Brief — Write out, exactly and only, the lines that run from the top of the records to the line with "1. to use a given". Include both ends; exclude pictures.

Records for this exercise —
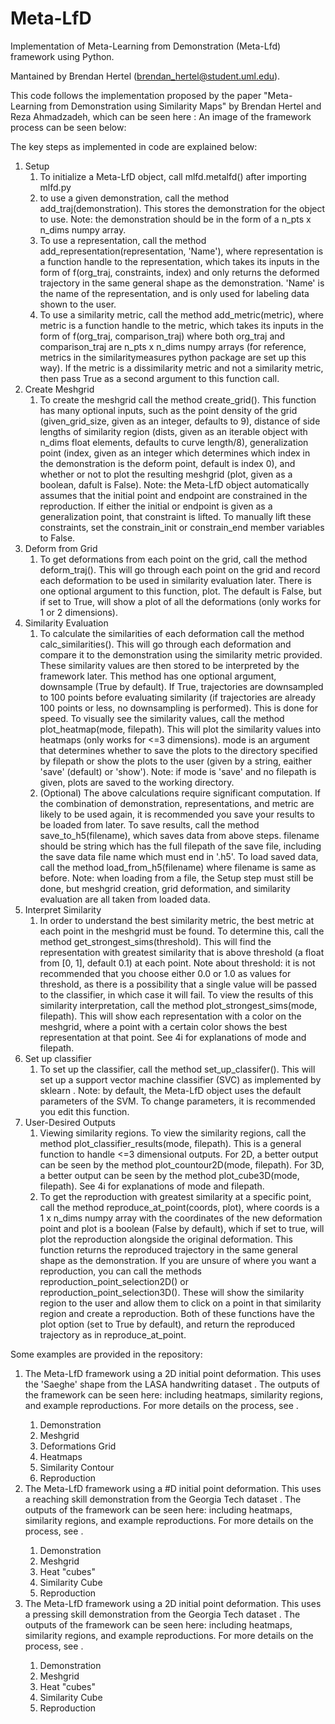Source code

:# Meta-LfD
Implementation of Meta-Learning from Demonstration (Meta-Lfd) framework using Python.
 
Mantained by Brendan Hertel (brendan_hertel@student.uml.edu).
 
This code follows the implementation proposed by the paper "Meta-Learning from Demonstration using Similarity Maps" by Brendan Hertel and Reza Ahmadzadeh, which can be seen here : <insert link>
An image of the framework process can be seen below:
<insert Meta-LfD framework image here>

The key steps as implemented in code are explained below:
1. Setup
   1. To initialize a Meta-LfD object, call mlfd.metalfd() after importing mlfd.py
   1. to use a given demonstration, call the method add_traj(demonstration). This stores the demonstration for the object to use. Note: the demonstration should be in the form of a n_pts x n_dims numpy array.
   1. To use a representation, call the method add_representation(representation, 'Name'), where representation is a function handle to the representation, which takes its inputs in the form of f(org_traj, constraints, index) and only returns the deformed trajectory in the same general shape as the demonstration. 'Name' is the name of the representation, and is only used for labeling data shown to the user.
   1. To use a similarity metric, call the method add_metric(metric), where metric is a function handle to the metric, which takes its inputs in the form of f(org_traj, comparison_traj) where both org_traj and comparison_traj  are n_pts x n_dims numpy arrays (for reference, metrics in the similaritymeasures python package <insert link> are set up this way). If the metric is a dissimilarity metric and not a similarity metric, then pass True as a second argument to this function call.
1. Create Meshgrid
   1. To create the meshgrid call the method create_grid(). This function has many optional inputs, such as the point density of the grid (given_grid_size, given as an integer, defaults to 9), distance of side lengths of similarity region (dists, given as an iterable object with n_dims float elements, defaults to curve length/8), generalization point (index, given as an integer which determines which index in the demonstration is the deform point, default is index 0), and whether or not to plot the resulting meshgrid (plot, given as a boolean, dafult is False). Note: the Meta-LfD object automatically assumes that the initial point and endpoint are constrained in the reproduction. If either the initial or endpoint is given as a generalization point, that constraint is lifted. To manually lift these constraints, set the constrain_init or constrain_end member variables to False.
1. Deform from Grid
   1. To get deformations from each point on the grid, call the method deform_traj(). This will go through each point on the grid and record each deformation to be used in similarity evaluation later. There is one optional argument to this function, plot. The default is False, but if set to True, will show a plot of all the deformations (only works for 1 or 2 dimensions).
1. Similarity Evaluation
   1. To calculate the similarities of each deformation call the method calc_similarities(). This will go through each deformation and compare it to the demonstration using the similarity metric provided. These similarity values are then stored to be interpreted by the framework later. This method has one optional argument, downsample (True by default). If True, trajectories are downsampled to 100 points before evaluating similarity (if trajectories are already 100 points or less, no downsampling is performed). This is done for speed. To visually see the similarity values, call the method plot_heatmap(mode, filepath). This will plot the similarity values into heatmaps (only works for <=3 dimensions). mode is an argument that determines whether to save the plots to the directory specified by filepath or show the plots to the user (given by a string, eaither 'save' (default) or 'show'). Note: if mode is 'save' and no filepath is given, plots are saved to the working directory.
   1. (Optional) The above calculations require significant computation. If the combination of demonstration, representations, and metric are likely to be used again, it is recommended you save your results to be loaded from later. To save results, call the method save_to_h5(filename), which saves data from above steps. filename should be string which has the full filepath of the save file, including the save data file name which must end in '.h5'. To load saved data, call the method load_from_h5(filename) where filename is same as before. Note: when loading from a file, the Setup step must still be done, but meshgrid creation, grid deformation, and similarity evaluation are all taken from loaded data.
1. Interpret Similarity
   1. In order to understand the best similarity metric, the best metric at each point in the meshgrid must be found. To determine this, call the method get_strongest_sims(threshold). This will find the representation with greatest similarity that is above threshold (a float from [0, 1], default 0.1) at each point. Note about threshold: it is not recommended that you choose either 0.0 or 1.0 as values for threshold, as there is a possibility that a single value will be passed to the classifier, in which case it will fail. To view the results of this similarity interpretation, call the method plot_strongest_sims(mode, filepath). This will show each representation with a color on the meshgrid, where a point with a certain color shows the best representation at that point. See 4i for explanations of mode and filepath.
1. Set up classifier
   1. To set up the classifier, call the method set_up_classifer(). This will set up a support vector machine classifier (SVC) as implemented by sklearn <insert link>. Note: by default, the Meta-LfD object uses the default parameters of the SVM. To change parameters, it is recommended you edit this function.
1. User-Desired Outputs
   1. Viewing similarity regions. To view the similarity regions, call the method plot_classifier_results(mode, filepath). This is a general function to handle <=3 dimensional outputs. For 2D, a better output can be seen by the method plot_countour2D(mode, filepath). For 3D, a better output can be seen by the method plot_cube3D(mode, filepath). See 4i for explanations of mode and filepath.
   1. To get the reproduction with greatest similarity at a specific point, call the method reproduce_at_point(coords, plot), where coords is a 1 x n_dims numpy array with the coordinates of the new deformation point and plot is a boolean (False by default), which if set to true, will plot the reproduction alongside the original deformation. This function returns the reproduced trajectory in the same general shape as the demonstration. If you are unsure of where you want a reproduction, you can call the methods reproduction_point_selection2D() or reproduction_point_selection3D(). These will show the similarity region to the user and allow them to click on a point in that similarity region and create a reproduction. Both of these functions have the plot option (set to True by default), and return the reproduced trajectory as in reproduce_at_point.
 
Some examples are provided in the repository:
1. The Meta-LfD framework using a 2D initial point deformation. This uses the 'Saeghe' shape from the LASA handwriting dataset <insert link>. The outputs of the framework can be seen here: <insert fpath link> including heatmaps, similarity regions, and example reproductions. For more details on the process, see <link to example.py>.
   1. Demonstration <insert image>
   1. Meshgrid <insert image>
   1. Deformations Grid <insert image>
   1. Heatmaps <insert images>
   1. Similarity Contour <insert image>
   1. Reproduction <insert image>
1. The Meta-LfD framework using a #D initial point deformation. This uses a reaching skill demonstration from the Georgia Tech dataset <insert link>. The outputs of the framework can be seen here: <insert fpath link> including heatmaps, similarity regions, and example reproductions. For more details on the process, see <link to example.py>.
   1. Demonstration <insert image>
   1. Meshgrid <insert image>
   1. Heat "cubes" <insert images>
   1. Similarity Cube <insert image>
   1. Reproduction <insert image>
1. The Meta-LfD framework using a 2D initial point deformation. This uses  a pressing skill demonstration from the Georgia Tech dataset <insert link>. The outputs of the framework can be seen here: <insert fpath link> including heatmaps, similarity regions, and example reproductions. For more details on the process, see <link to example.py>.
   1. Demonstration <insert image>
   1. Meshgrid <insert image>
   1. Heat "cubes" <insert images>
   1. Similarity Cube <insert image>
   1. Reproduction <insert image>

Response to this task —
Source code

:# Meta-LfD
Implementation of Meta-Learning from Demonstration (Meta-Lfd) framework using Python.
 
Mantained by Brendan Hertel (brendan_hertel@student.uml.edu).
 
This code follows the implementation proposed by the paper "Meta-Learning from Demonstration using Similarity Maps" by Brendan Hertel and Reza Ahmadzadeh, which can be seen here : <insert link>
An image of the framework process can be seen below:
<insert Meta-LfD framework image here>

The key steps as implemented in code are explained below:
1. Setup
   1. To initialize a Meta-LfD object, call mlfd.metalfd() after importing mlfd.py
   1. to use a given demonstration, call the method add_traj(demonstration). This stores the demonstration for the object to use. Note: the demonstration should be in the form of a n_pts x n_dims numpy array.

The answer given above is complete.